Jugendliche sind die bevorzugten Gesprächspartner des Schriftstellers Jürgen Wiebicke, weil sie sich in der Lebensphase befinden, in der elementare Lebensentscheidungen getroffen werden und die gesellschaftliche Selbstpositionierung erfolgt. "Deshalb bin ich so gern in Schulen unterwegs", schickte er der Diskussionsrunde in der vollbesetzten Aula des des Homburgischen Gymnasiums Nümbrecht (HGN) voraus. Nach Lektüre des aktuellen Wiebicke-Buchs "10 Regeln für Demokratie-Retter" brachten die Moderatoren Lisa Imich, Samuel Haas, Lina Dimke, Alina Burba und Fabienne Dehler den Autor mit kritischen Fragen ins Dozieren.

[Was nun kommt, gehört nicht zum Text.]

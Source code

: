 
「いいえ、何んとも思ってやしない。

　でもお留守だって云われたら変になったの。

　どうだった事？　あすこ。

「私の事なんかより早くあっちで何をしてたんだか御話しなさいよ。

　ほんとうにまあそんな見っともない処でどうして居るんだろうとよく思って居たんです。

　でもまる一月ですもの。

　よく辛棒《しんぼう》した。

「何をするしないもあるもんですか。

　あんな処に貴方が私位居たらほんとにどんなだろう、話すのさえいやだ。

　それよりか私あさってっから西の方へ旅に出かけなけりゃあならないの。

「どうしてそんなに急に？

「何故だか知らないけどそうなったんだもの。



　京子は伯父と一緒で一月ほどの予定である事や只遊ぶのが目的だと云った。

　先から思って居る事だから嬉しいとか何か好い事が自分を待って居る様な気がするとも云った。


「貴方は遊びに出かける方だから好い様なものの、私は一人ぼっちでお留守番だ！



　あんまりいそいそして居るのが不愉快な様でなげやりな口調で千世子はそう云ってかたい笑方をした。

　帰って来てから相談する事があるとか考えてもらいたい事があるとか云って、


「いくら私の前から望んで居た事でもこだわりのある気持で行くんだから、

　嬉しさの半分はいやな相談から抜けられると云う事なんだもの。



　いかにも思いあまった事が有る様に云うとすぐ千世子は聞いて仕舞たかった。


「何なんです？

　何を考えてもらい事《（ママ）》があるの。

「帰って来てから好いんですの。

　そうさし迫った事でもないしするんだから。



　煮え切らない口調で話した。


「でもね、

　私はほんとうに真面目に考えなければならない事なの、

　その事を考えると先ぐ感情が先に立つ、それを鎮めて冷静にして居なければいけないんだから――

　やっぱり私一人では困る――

Warum denn die Demokratie gerettet werden müsse? Obwohl die Demokratie essenziell von Mehrheiten lebe, seien es in Wirklichkeit nur wenige Akteure, die viel bewirkten, machte er am Beispiel der schwedischen Schülerin Greta Thunberg deutlich, die weltweite Schülerproteste zum Klimaschutz in Gang setzte. Viele Menschen heutzutage nähmen die Demokratie als Selbstverständlichkeit hin, hätten "Jahre im politischen Schlafwagen" zugebracht, bebilderte er treffend die allgemeine Politikverdrossenheit.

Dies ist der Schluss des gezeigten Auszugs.